§ **Task**
Go through the records below and copy out every line that contains the word "some".

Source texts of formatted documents

-- Opening Marker --

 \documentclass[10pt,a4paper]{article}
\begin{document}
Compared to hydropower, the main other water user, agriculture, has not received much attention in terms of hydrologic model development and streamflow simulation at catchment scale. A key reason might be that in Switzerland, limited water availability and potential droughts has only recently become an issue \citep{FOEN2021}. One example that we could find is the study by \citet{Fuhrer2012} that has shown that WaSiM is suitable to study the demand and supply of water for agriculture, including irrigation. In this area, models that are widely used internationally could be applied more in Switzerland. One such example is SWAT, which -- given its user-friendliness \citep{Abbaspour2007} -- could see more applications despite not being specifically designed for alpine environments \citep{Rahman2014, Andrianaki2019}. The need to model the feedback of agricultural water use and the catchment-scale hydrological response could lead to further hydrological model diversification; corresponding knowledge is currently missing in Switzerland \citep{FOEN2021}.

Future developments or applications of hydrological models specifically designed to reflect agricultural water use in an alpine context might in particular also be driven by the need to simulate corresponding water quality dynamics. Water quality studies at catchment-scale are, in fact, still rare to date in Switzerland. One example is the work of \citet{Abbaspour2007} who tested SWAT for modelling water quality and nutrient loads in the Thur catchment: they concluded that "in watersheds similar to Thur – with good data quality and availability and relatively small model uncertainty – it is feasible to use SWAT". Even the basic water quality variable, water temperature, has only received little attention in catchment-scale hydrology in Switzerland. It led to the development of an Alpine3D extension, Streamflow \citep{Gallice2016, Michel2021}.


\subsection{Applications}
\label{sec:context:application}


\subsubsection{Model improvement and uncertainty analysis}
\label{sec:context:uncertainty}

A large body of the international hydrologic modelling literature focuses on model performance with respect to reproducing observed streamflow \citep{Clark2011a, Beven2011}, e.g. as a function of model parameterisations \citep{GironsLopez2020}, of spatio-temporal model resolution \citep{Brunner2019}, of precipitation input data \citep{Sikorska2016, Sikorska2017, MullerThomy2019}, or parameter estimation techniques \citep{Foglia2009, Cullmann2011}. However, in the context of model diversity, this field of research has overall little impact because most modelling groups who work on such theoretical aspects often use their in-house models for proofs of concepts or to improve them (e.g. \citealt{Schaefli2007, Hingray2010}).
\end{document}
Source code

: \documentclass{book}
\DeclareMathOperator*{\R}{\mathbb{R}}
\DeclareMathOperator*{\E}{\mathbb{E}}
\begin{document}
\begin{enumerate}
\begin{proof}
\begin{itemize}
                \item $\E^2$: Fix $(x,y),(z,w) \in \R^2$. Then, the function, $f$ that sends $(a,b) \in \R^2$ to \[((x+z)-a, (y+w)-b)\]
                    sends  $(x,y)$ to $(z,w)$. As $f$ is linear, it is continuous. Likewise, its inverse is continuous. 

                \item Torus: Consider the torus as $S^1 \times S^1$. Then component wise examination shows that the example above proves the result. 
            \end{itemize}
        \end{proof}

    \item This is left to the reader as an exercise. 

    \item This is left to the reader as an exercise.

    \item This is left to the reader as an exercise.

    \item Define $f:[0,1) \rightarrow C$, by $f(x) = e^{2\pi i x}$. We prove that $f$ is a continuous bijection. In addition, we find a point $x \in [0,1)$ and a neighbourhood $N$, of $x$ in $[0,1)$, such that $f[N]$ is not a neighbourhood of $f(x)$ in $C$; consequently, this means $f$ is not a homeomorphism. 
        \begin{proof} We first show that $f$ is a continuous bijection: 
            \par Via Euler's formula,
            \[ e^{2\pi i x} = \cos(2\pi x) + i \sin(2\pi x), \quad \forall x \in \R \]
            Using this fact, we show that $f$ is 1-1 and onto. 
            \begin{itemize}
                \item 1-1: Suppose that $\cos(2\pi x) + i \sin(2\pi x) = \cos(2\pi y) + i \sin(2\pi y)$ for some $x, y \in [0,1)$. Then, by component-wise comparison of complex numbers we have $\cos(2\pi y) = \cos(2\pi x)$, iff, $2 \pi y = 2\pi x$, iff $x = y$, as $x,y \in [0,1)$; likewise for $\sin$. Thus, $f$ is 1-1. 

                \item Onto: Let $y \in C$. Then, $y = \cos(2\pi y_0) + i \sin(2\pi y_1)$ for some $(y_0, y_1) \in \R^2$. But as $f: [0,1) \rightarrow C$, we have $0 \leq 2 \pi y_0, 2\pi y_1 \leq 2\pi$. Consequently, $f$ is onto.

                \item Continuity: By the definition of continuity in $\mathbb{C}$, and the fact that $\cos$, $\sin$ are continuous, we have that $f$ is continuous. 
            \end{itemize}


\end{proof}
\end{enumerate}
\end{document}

-- Closing Marker --

§ **Written answer**
                \item 1-1: Suppose that $\cos(2\pi x) + i \sin(2\pi x) = \cos(2\pi y) + i \sin(2\pi y)$ for some $x, y \in [0,1)$. Then, by component-wise comparison of complex numbers we have $\cos(2\pi y) = \cos(2\pi x)$, iff, $2 \pi y = 2\pi x$, iff $x = y$, as $x,y \in [0,1)$; likewise for $\sin$. Thus, $f$ is 1-1. 
                \item Onto: Let $y \in C$. Then, $y = \cos(2\pi y_0) + i \sin(2\pi y_1)$ for some $(y_0, y_1) \in \R^2$. But as $f: [0,1) \rightarrow C$, we have $0 \leq 2 \pi y_0, 2\pi y_1 \leq 2\pi$. Consequently, $f$ is onto.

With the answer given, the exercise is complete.